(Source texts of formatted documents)
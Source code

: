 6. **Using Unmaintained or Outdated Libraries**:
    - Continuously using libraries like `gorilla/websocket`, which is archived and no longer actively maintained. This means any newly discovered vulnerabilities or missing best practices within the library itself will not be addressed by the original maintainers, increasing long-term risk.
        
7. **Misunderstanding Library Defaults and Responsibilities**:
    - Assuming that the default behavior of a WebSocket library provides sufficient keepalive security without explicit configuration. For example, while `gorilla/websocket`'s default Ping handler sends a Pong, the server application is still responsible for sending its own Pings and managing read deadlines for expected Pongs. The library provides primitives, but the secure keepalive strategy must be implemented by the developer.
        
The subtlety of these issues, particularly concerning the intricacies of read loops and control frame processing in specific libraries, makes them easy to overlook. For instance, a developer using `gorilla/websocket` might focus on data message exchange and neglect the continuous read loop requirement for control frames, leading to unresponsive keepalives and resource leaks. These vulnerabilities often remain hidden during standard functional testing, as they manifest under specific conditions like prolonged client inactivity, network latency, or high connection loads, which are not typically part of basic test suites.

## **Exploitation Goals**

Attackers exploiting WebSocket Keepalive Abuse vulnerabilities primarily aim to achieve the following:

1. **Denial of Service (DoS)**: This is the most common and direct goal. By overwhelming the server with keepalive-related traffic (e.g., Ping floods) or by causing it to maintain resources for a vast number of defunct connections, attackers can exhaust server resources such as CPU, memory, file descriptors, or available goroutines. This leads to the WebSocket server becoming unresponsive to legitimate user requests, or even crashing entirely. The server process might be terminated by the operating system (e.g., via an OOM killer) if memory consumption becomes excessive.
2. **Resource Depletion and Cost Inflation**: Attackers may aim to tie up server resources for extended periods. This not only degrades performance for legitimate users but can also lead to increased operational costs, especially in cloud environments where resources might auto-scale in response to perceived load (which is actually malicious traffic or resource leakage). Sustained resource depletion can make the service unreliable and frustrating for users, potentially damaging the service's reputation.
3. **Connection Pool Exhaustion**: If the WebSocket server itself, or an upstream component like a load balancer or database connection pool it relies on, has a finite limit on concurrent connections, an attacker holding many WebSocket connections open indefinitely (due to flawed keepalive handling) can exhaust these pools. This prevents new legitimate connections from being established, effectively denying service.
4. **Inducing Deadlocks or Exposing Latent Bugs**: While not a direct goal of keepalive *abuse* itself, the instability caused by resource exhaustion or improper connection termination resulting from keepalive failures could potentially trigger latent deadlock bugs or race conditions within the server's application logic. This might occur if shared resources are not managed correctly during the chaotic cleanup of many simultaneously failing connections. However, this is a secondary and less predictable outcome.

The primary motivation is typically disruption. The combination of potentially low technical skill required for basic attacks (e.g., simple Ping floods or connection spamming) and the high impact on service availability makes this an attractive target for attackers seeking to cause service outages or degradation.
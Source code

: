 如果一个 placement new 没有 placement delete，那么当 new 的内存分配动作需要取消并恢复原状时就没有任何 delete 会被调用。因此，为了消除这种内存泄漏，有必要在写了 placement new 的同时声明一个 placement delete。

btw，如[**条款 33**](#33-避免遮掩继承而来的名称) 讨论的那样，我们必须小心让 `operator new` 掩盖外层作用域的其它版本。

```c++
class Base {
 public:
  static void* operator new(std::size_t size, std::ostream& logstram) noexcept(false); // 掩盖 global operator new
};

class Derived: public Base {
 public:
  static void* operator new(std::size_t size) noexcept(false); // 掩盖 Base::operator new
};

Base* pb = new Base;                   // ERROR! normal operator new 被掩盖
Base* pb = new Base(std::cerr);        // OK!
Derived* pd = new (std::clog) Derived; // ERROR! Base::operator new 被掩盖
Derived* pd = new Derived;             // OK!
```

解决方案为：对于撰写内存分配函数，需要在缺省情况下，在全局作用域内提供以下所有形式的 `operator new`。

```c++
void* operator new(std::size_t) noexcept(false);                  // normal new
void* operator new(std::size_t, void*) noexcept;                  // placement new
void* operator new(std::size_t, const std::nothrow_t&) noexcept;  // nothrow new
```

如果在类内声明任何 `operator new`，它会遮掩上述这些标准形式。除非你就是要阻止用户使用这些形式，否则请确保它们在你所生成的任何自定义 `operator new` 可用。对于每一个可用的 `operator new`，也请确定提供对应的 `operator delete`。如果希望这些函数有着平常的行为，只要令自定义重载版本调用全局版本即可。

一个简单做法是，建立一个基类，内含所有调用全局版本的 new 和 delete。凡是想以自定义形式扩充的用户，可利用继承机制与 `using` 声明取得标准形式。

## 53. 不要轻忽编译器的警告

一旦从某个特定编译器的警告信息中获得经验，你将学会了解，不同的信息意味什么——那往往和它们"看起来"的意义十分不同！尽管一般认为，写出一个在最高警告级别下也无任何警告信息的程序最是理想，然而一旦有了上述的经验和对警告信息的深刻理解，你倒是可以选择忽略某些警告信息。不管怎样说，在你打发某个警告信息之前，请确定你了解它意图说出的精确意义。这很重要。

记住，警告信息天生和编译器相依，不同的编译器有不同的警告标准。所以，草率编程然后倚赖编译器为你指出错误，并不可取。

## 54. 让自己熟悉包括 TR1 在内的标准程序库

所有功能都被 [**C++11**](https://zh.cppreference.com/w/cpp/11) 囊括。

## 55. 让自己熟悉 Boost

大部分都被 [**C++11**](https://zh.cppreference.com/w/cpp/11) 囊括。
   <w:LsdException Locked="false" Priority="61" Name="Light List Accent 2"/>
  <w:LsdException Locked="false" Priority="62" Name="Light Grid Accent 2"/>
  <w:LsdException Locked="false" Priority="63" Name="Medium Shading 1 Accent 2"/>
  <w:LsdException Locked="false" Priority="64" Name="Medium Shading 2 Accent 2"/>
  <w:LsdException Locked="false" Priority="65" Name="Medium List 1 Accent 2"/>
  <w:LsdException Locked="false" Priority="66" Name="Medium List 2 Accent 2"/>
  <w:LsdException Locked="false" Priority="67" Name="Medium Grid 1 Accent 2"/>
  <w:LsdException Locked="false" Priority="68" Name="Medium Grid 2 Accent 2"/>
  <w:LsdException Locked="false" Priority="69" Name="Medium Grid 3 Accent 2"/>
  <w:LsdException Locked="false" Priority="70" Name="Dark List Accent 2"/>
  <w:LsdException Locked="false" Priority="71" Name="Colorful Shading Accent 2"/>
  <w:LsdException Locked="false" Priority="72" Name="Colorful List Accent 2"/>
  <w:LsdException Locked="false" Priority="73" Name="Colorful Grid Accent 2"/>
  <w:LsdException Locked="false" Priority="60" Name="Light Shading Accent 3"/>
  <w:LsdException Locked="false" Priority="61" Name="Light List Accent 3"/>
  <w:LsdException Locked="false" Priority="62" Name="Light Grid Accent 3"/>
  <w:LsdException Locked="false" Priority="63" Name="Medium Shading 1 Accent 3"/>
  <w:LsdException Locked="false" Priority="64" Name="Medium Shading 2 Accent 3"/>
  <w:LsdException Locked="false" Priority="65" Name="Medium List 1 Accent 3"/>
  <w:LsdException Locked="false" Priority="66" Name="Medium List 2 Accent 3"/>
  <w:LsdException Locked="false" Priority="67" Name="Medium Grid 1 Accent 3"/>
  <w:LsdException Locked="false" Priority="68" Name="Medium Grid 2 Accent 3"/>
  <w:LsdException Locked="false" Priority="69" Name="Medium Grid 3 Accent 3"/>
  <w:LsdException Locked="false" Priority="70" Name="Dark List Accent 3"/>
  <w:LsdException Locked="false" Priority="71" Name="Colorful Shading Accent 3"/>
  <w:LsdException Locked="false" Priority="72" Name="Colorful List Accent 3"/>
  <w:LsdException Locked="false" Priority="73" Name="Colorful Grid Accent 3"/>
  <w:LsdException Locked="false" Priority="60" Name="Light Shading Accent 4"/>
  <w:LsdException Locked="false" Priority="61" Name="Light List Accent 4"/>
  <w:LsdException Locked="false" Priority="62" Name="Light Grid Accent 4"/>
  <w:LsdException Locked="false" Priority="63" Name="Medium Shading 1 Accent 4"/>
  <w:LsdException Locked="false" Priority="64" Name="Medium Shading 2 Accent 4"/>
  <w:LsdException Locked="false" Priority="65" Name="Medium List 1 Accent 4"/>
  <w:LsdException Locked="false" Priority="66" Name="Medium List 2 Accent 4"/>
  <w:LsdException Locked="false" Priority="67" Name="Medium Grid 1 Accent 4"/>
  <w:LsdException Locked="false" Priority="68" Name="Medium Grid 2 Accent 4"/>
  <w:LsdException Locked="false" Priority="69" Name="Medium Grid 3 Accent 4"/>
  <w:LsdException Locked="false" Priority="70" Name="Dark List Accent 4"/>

TASK DESCRIPTION: Scan the lines above for the word "Dark". Return each one that has it.

THE COMPLETED TASK:
  <w:LsdException Locked="false" Priority="70" Name="Dark List Accent 2"/>
  <w:LsdException Locked="false" Priority="70" Name="Dark List Accent 3"/>
  <w:LsdException Locked="false" Priority="70" Name="Dark List Accent 4"/>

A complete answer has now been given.